TASK INSTRUCTIONS:
Your result should be every line of the records below that contains the word "more".

RECORDS FOR THIS TASK:
══════════════════════════════
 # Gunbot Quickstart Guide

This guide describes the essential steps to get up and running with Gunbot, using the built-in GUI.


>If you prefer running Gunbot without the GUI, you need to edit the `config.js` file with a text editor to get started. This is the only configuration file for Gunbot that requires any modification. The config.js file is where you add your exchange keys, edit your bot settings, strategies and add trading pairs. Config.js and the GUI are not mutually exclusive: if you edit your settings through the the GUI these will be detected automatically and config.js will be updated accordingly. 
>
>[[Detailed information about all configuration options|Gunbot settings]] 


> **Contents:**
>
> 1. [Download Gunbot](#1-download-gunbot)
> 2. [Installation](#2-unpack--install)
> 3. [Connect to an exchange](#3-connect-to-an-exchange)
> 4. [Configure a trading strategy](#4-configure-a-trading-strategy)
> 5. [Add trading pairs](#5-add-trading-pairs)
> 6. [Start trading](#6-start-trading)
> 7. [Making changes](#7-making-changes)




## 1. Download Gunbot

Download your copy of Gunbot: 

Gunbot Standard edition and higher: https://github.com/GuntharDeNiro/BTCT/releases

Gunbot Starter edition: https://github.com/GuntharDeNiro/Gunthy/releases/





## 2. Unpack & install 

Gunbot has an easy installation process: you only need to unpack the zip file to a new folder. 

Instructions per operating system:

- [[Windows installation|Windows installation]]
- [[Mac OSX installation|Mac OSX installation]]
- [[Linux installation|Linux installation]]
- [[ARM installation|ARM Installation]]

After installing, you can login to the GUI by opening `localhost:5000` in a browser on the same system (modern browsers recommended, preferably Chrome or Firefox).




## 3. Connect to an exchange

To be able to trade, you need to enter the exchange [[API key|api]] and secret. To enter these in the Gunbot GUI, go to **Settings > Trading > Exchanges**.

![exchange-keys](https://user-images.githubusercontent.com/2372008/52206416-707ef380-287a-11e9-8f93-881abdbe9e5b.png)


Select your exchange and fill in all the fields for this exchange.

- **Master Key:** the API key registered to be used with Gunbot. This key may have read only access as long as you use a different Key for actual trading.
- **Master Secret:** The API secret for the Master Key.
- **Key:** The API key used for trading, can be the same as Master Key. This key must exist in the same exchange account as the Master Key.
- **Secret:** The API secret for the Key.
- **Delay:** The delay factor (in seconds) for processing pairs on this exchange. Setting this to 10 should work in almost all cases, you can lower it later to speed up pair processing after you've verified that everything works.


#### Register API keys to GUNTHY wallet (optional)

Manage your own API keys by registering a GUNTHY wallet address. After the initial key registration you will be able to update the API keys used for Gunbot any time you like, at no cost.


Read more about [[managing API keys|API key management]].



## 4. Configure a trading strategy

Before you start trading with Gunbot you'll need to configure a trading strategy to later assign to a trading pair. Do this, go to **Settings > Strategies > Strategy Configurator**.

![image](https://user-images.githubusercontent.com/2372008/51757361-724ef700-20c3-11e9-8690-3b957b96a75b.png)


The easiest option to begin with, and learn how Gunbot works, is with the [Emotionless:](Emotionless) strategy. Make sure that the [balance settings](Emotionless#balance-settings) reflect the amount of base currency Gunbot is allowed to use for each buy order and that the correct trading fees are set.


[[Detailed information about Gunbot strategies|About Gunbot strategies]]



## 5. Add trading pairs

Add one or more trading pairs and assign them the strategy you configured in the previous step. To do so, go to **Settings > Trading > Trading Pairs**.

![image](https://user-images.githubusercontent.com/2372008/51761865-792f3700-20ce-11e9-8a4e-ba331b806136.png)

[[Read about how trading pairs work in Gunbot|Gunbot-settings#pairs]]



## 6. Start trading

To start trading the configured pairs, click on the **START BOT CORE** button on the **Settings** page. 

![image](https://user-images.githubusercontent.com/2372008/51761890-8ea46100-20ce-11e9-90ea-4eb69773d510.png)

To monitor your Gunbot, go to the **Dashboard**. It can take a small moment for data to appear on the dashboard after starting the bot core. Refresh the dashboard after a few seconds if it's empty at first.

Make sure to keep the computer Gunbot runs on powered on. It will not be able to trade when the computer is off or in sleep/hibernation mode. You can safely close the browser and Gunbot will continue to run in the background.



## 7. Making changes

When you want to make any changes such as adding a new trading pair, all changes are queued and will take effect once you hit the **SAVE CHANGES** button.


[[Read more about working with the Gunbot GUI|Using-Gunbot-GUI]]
══════════════════════════════
SOLUTION FOR THIS EXERCISE:
Read more about [[managing API keys|API key management]].
Add one or more trading pairs and assign them the strategy you configured in the previous step. To do so, go to **Settings > Trading > Trading Pairs**.
[[Read more about working with the Gunbot GUI|Using-Gunbot-GUI]]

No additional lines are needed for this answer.